Sorry Carl for your loss.. I had one brother. Many yrs older than me. He died in 08 I think it was. We were more like friends than brothers. I miss him being around. I have 1 sister. She is 16 yrs older than me. Lives close by. We are sorta close.. Life is short. Fragile too. We need to do all we can while we can. Tomorrow is not promised. As you said Carl. Tell friends and family how much they meen to us. May be gone tomorrow.
well, the first brother I lost we had not spoken for three years a few years back. He had a heart attack, and that prompted me to call him. Then we spoke almost every day for a coupe years. At that point he got cancer, and he died. I am glad he and I resolved our differences.
Arguments and differences break families apart. We don't realize how unfortunate those situations are until we lose the person. I think for some reason it seems easier to get mad or angry with our family than express love and kindness. I see that in my two sisters.
There are many issues that plague humans and social groups. Empathy and compassion are two critical needs that need to be addressed in families and most cultures. It is sad to think people find it easier to express hate and anger than love and compassion. I tend to believe it is a human evolution deficit.
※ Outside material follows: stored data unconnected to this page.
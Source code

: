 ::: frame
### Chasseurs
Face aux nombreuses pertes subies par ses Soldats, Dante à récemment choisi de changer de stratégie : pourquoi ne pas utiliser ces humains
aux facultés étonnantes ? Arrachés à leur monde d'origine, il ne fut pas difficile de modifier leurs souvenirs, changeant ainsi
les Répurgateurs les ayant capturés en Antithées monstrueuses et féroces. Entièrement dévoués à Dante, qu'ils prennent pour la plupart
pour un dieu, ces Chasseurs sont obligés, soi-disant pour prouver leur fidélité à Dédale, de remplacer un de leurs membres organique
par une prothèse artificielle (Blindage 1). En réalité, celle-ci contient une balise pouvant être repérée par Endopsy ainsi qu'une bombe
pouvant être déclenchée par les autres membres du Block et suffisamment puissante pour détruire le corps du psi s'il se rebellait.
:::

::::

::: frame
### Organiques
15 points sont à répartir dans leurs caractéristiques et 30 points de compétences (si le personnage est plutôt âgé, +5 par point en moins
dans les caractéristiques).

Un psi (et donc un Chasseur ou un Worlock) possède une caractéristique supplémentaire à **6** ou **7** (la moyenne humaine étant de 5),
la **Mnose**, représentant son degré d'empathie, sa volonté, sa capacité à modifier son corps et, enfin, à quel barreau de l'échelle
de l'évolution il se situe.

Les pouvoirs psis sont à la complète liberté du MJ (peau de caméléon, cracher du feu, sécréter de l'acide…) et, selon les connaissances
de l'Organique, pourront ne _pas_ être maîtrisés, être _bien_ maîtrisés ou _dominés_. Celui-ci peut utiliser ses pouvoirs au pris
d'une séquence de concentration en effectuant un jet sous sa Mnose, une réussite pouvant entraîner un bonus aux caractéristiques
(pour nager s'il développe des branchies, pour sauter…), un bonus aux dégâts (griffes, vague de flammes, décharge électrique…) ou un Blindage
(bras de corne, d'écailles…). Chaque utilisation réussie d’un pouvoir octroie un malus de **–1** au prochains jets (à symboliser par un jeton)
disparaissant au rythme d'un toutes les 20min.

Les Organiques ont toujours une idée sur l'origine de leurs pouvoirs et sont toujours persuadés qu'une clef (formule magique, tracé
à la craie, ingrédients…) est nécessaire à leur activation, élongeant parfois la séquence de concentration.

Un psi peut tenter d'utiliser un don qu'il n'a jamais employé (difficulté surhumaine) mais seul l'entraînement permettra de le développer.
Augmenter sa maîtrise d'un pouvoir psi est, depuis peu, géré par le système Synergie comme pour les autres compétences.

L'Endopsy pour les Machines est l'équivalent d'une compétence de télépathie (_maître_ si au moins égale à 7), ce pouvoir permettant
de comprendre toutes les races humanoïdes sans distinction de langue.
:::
Anyway, take it from me, forget anger and issues at least with the family. Also, tell people that made a difference in your life how much you appreciate it. As for the countless jerks and assholes we encounter on a far to frequent basis, i try to forget about them. They will never change.
Sorry to hear about that...My brother and I have not spoken for a few years...Politics...He is a Democrat and I'm a Republican...There are a few other issues too...I hope we can get passed this some day...
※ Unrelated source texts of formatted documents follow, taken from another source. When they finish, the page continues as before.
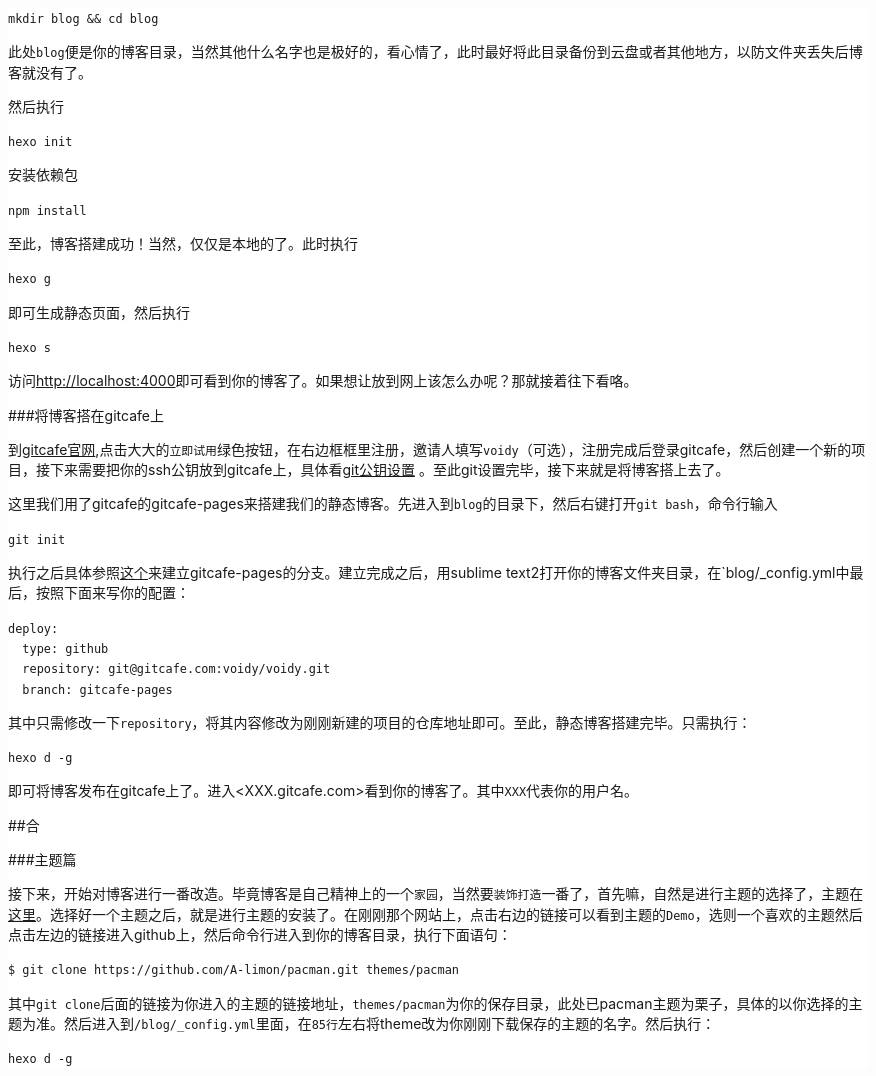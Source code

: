 	mkdir blog && cd blog

此处`blog`便是你的博客目录，当然其他什么名字也是极好的，看心情了，此时最好将此目录备份到云盘或者其他地方，以防文件夹丢失后博客就没有了。


然后执行

	hexo init

安装依赖包

	npm install

至此，博客搭建成功！当然，仅仅是本地的了。此时执行
	
	hexo g

即可生成静态页面，然后执行

	hexo s

访问<http://localhost:4000>即可看到你的博客了。如果想让放到网上该怎么办呢？那就接着往下看咯。


###将博客搭在gitcafe上

到[gitcafe官网](https://gitcafe.com/),点击大大的`立即试用`绿色按钮，在右边框框里注册，邀请人填写`voidy`（可选），注册完成后登录gitcafe，然后创建一个新的项目，接下来需要把你的ssh公钥放到gitcafe上，具体看[git公钥设置](https://gitcafe.com/GitCafe/Help/wiki/%E5%A6%82%E4%BD%95%E5%AE%89%E8%A3%85%E5%92%8C%E8%AE%BE%E7%BD%AE-Git#wiki)
。至此git设置完毕，接下来就是将博客搭上去了。

这里我们用了gitcafe的gitcafe-pages来搭建我们的静态博客。先进入到`blog`的目录下，然后右键打开`git bash`，命令行输入

	git init

执行之后具体参照[这个](https://gitcafe.com/GitCafe/Help/wiki/Pages-%E7%9B%B8%E5%85%B3%E5%B8%AE%E5%8A%A9#wiki)来建立gitcafe-pages的分支。建立完成之后，用sublime text2打开你的博客文件夹目录，在`blog/_config.yml中最后，按照下面来写你的配置：

	deploy:
	  type: github
	  repository: git@gitcafe.com:voidy/voidy.git
	  branch: gitcafe-pages

其中只需修改一下`repository`，将其内容修改为刚刚新建的项目的仓库地址即可。至此，静态博客搭建完毕。只需执行：

	hexo d -g

即可将博客发布在gitcafe上了。进入<XXX.gitcafe.com>看到你的博客了。其中`XXX`代表你的用户名。


##合

###主题篇

接下来，开始对博客进行一番改造。毕竟博客是自己精神上的一个`家园`，当然要`装饰打造`一番了，首先嘛，自然是进行主题的选择了，主题在[这里](https://github.com/hexojs/hexo/wiki/Themes)。选择好一个主题之后，就是进行主题的安装了。在刚刚那个网站上，点击右边的链接可以看到主题的`Demo`，选则一个喜欢的主题然后点击左边的链接进入github上，然后命令行进入到你的博客目录，执行下面语句：

	$ git clone https://github.com/A-limon/pacman.git themes/pacman

其中`git clone`后面的链接为你进入的主题的链接地址，`themes/pacman`为你的保存目录，此处已pacman主题为栗子，具体的以你选择的主题为准。然后进入到`/blog/_config.yml`里面，在`85行`左右将theme改为你刚刚下载保存的主题的名字。然后执行：

	hexo d -g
I lost my oldest brother three years ago. We both bought our first Harley's at the same time in 1980. He had several: 1200, Low Rider, FLT. I got a text when he died while I was having dinner at a Long Island restaurant. It was crushing. He died in 2013 right after New Years.
This year my last bother died on December 19th, 2016. He was a vet if Vietnam. Served 8 years, and got heavy exposure to agent orange. He lost his health after the war. his name was Joe, and he suffered for many years from that chemical. His spine was affected, and his stomach was basically removed. He finally died of massive internal bleeding and the subsequent heart attack. He too rode motorcycles.
Always tell your family and friends how much you love and appreciate them. Someday you too might get the text or phone call the minute they pass away. There are always so many things left undone and unsaid.